Apart from the consequences of being found guilty, the Roundhead tendency of HMRC is apparent when they ponder what sort of defences should be available to the accused. They point out that the prime defence is if the person can prove that he is compliant rather than non-compliant. They go on to wonder whether it should be a defence if the taxpayer could show “reasonable care” and what would that mean? Also, would it be a defence if the person could show that appropriate professional advice had been taken and acted upon? HMRC raise these questions but they chillingly note that such defences might make it more difficult to secure convictions while of course the purpose of introducing the new offence is to make conviction easier.

It will be 2015 or 2016 before the new legislation is in force. However, on past experience, it is likely to have an element of retrospectivity. Advice and actions being taken now are likely to be exposed to scrutiny in future tax enquiries. Any element of non-compliance could be considered under the new “strict liability” regime. One example of this is the way people need to identify and rectify in a very tight time-frame the consequences of the rule change on security for loans using offshore monies. Given the complexity of the legislation, it is going to be easy to be non-compliant and the default position on non-compliance is criminality. This should influence the taxpayer whose affairs involve offshore jurisdictions. It will no doubt also concentrate the minds of advisors.

For those who, by inclination or circumstance, do not hold any offshore assets, the above is no cause for rejoicing. At worst, it is an indication that the State is moving to consider a failure to get one’s tax affairs in order as a criminal offence. At best, it is indicative of a harsh application of civil penalties when one’s self-assessment is inaccurate.

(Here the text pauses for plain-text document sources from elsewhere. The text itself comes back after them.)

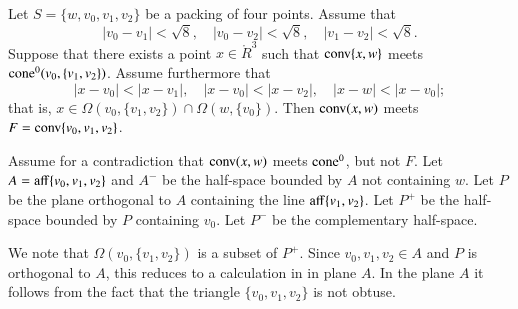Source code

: \begin{tarskidata}
\begin{tarski}
\begin{lemma}
Let $S=\{w,v_0,v_1,v_2\}$ be a packing of four points.
Assume that
   $$
   |v_0-v_1| < \sqrt8,\quad |v_0-v_2| < \sqrt8,\quad |v_1-v_2| < \sqrt8.
   $$
Suppose that there exists a point $x\in\ring{R}^3$
such that 
  ${\operatorname{conv}}\{x,w\}$ meets ${\operatorname{cone}}^0(v_0,\{v_1,v_2\})$.  
Assume furthermore that
  $$
  |x-v_0| < |x-v_1|,\quad 
  |x-v_0| < |x-v_2|,\quad
  |x-w| < |x-v_0|;
  $$
that is, $x\in\Omega(v_0,\{v_1,v_2\})\cap \Omega(w,\{v_0\})$.
Then ${\operatorname{conv}}(x,w)$ meets $F={\operatorname{conv}}\{v_0,v_1,v_2\}$.
\end{lemma}


\begin{proved} 
Assume for a contradiction that ${\operatorname{conv}}(x,w)$ meets ${\operatorname{cone}}^0$,
but not $F$.  Let $A = {\operatorname{aff}}\{v_0,v_1,v_2\}$ and $A^-$
be the half-space bounded by $A$ not containing $w$. 
Let $P$
be the plane orthogonal to $A$ containing the line ${\operatorname{aff}}\{v_1,v_2\}$.
Let $P^+$ be the half-space bounded by $P$ containing $v_0$.  Let
$P^-$ be the complementary half-space.

We note that $\Omega(v_0,\{v_1,v_2\})$ is a subset of $P^+$.  Since
$v_0,v_1,v_2\in A$ and $P$ is orthogonal to $A$, this reduces to
a calculation in in plane $A$.  In the plane $A$ it follows from
the fact that the triangle $\{v_0,v_1,v_2\}$ is not obtuse.


\end{proved}
\end{tarski}
\end{tarskidata}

Oliver_Cromwell_BWAs Oliver Cromwell almost said, praise the Lord and pass the musket.

Household Tip

Staying on the Oliver Cromwell theme, the Protector’s regime was pretty sure about what was right and what was wrong and was understandably unsympathetic to witches. The question was how to identify witches who could sometimes look sneakily like ordinary citizens. Since the starting point was that the accused was both evil and sneaky, it was important that the accusers were not unduly hindered in achieving justice. Welcome to the ducking stool approach to criminal justice. If you survived you were a witch, if you did not you were buried in the churchyard. A modern reader might wonder whether there was a Catch 22 element to this but records indicate there were few complaints. And this takes us to our household tip.

When one comes back from holiday, one occasionally finds items in the fridge, the provenance of which is uncertain, for example, eggs. Are they still (just about) fresh or have they passed that point and become stale? Adopt the ducking approach.

Put dubious eggs in a bowl of water. Those that are stale will rise to the surface. Those that are not, will not.

If you find eggs to be fresh, do not relax. The HMRC approach to criminal justice is that you can’t make an omelette without breaking eggs.